• [Input data]
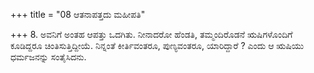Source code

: +++
title = "08 ಆತನಾಪತ್ತದು ಮಹೀಪತಿ"

+++
8. ಅವನಿಗೆ ಅಂತಹ ಆಪತ್ತು ಒದಗಿತು. ನೀನಾದರೋ  ಹೆಂಡತಿ, ತಮ್ಮಂದಿರೊಡನೆ ಋಷಿಗಳೊಂದಿಗೆ ಕೂಡಿದ್ದರೂ  ಚಿಂತಿಸುತ್ತಿದ್ದೀಯೆ.  ನಿನ್ನಂತೆ ಕೀರ್ತಿವಂತರೂ, ಪುಣ್ಯವಂತರೂ, ಯಾರಿದ್ದಾರೆ ? ಎಂದು ಆ ಋಷಿಯು ಧರ್ಮಜನನ್ನು ಸಂತೈಸಿದನು.
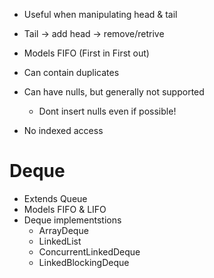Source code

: - Useful when manipulating head & tail
- Tail -> add
  head -> remove/retrive

- Models FIFO (First in First out)
- Can contain duplicates
- Can have nulls, but generally not supported
    - Dont insert nulls even if possible! 
- No indexed access

<h1>Deque</h1>

- Extends Queue
- Models FIFO & LIFO
- Deque implementstions 
    - ArrayDeque
    - LinkedList
    - ConcurrentLinkedDeque
    - LinkedBlockingDeque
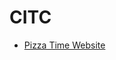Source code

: # CITC

<ul>
    <li><a href ="intro_to_html/index.html" target"_blank">Pizza Time Website</a></li>
</ul>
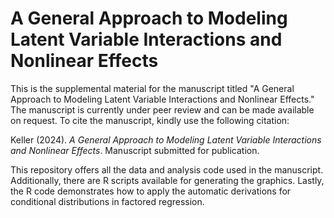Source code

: # A General Approach to Modeling Latent Variable Interactions and Nonlinear Effects

This is the supplemental material for the manuscript titled "A General Approach to Modeling Latent Variable Interactions and Nonlinear Effects." The manuscript is currently under peer review and can be made available on request. To cite the manuscript, kindly use the following citation:

Keller (2024). *A General Approach to Modeling Latent Variable Interactions and Nonlinear Effects*. Manuscript submitted for publication.

This repository offers all the data and analysis code used in the manuscript. Additionally, there are R scripts available for generating the graphics. Lastly, the R code demonstrates how to apply the automatic derivations for conditional distributions in factored regression.
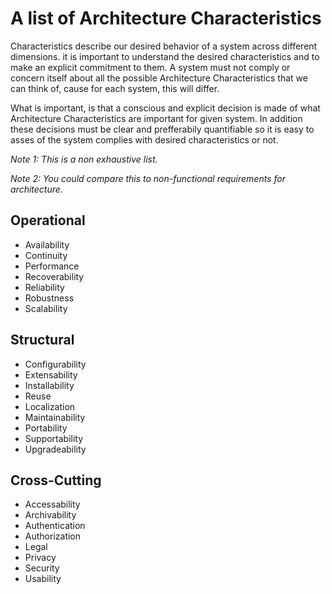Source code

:# A list of Architecture Characteristics

Characteristics describe our desired behavior of a system across different dimensions. it is important to understand the desired characteristics and to make an explicit commitment to them. A system must not comply or concern itself about all the possible Architecture Characteristics that we can think of, cause for each system, this will differ.

What is important, is that a conscious and explicit decision is made of what Architecture Characteristics are important for given system. In addition these decisions must be clear and prefferabily quantifiable so it is easy to asses of the system complies with desired characteristics or not.

*Note 1: This is a non exhaustive list.*

*Note 2: You could compare this to non-functional requirements for architecture.*


## Operational

* Availability
* Continuity
* Performance
* Recoverability
* Reliability
* Robustness
* Scalability

## Structural

* Configurability
* Extensability
* Installability
* Reuse
* Localization
* Maintainability
* Portability
* Supportability
* Upgradeability

## Cross-Cutting

* Accessability
* Archivability
* Authentication
* Authorization
* Legal
* Privacy
* Security
* Usability
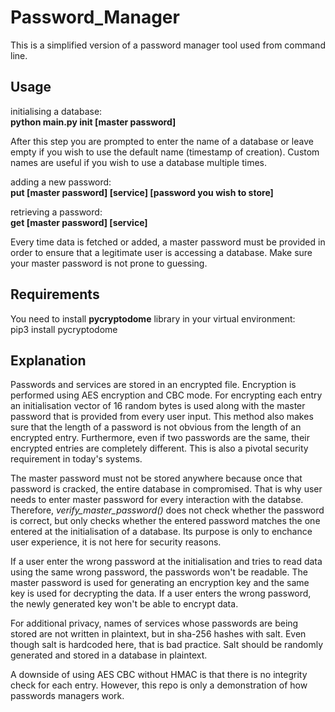 # Password_Manager

This is a simplified version of a password manager tool used from command line.   

## Usage
initialising a database:  
**python main.py init [master password]**  

After this step you are prompted to enter the name of a database or leave empty if you wish to use the default name (timestamp of creation). Custom names are useful if you wish to use a database multiple times. 

adding a new password:  
**put [master password] [service] [password you wish to store]**  

retrieving a password:  
**get [master password] [service]**

Every time data is fetched or added, a master password must be provided in order to ensure that a legitimate user is accessing a database. Make sure your master password is not prone to guessing. 

## Requirements
You need to install **pycryptodome** library in your virtual environment:  
pip3 install pycryptodome 

## Explanation  
Passwords and services are stored in an encrypted file. Encryption is performed using AES encryption and CBC mode. For encrypting each entry an initialisation vector of 16 random bytes is used along with the master password that is provided from every user input. This method also makes sure that the length of a password is not obvious from the length of an encrypted entry. Furthermore, even if two passwords are the same, their encrypted entries are completely different. This is also a pivotal security requirement in today's systems. 

The master password must not be stored anywhere because once that password is cracked, the entire database in compromised. That is why user needs to enter master password for every interaction with the databse. Therefore, _verify_master_password()_ does not check whether the password is correct, but only checks whether the entered password matches the one entered at the initialisation of a database. Its purpose is only to enchance user experience, it is not here for security reasons.

If a user enter the wrong password at the initialisation and tries to read data using the same wrong password, the passwords won't be readable. The master password is used for generating an encryption key and the same key is used for decrypting the data. If a user enters the wrong password, the newly generated key won't be able to encrypt data. 

For additional privacy, names of services whose passwords are being stored are not written in plaintext, but in sha-256 hashes with salt. Even though salt is hardcoded here, that is bad practice. Salt should be randomly generated and stored in a database in plaintext.  

A downside of using AES CBC without HMAC is that there is no integrity check for each entry. However, this repo is only a demonstration of how passwords managers work.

• [Work required]
Could you restate the material word for word, skipping any pictures it holds?

• [Response area]
Source code

: +++
title = "08 ಆತನಾಪತ್ತದು ಮಹೀಪತಿ"

+++
8. ಅವನಿಗೆ ಅಂತಹ ಆಪತ್ತು ಒದಗಿತು. ನೀನಾದರೋ  ಹೆಂಡತಿ, ತಮ್ಮಂದಿರೊಡನೆ ಋಷಿಗಳೊಂದಿಗೆ ಕೂಡಿದ್ದರೂ  ಚಿಂತಿಸುತ್ತಿದ್ದೀಯೆ.  ನಿನ್ನಂತೆ ಕೀರ್ತಿವಂತರೂ, ಪುಣ್ಯವಂತರೂ, ಯಾರಿದ್ದಾರೆ ? ಎಂದು ಆ ಋಷಿಯು ಧರ್ಮಜನನ್ನು ಸಂತೈಸಿದನು.
Source code

: - Useful when manipulating head & tail
- Tail -> add
  head -> remove/retrive

- Models FIFO (First in First out)
- Can contain duplicates
- Can have nulls, but generally not supported
    - Dont insert nulls even if possible! 
- No indexed access

<h1>Deque</h1>

- Extends Queue
- Models FIFO & LIFO
- Deque implementstions 
    - ArrayDeque
    - LinkedList
    - ConcurrentLinkedDeque
    - LinkedBlockingDeque
Source code

: # CITC

<ul>
    <li><a href ="intro_to_html/index.html" target"_blank">Pizza Time Website</a></li>
</ul>
Source code

: # A General Approach to Modeling Latent Variable Interactions and Nonlinear Effects

This is the supplemental material for the manuscript titled "A General Approach to Modeling Latent Variable Interactions and Nonlinear Effects." The manuscript is currently under peer review and can be made available on request. To cite the manuscript, kindly use the following citation:

Keller (2024). *A General Approach to Modeling Latent Variable Interactions and Nonlinear Effects*. Manuscript submitted for publication.

This repository offers all the data and analysis code used in the manuscript. Additionally, there are R scripts available for generating the graphics. Lastly, the R code demonstrates how to apply the automatic derivations for conditional distributions in factored regression.
Source code

:# A list of Architecture Characteristics

Characteristics describe our desired behavior of a system across different dimensions. it is important to understand the desired characteristics and to make an explicit commitment to them. A system must not comply or concern itself about all the possible Architecture Characteristics that we can think of, cause for each system, this will differ.

What is important, is that a conscious and explicit decision is made of what Architecture Characteristics are important for given system. In addition these decisions must be clear and prefferabily quantifiable so it is easy to asses of the system complies with desired characteristics or not.

*Note 1: This is a non exhaustive list.*

*Note 2: You could compare this to non-functional requirements for architecture.*


## Operational

* Availability
* Continuity
* Performance
* Recoverability
* Reliability
* Robustness
* Scalability

## Structural

* Configurability
* Extensability
* Installability
* Reuse
* Localization
* Maintainability
* Portability
* Supportability
* Upgradeability

## Cross-Cutting

* Accessability
* Archivability
* Authentication
* Authorization
* Legal
* Privacy
* Security
* Usability
 # Password_Manager

This is a simplified version of a password manager tool used from command line.   

## Usage
initialising a database:  
**python main.py init [master password]**  

After this step you are prompted to enter the name of a database or leave empty if you wish to use the default name (timestamp of creation). Custom names are useful if you wish to use a database multiple times. 

adding a new password:  
**put [master password] [service] [password you wish to store]**  

retrieving a password:  
**get [master password] [service]**

Every time data is fetched or added, a master password must be provided in order to ensure that a legitimate user is accessing a database. Make sure your master password is not prone to guessing. 

## Requirements
You need to install **pycryptodome** library in your virtual environment:  
pip3 install pycryptodome 

## Explanation  
Passwords and services are stored in an encrypted file. Encryption is performed using AES encryption and CBC mode. For encrypting each entry an initialisation vector of 16 random bytes is used along with the master password that is provided from every user input. This method also makes sure that the length of a password is not obvious from the length of an encrypted entry. Furthermore, even if two passwords are the same, their encrypted entries are completely different. This is also a pivotal security requirement in today's systems. 

The master password must not be stored anywhere because once that password is cracked, the entire database in compromised. That is why user needs to enter master password for every interaction with the databse. Therefore, _verify_master_password()_ does not check whether the password is correct, but only checks whether the entered password matches the one entered at the initialisation of a database. Its purpose is only to enchance user experience, it is not here for security reasons.

If a user enter the wrong password at the initialisation and tries to read data using the same wrong password, the passwords won't be readable. The master password is used for generating an encryption key and the same key is used for decrypting the data. If a user enters the wrong password, the newly generated key won't be able to encrypt data. 

For additional privacy, names of services whose passwords are being stored are not written in plaintext, but in sha-256 hashes with salt. Even though salt is hardcoded here, that is bad practice. Salt should be randomly generated and stored in a database in plaintext.  

A downside of using AES CBC without HMAC is that there is no integrity check for each entry. However, this repo is only a demonstration of how passwords managers work.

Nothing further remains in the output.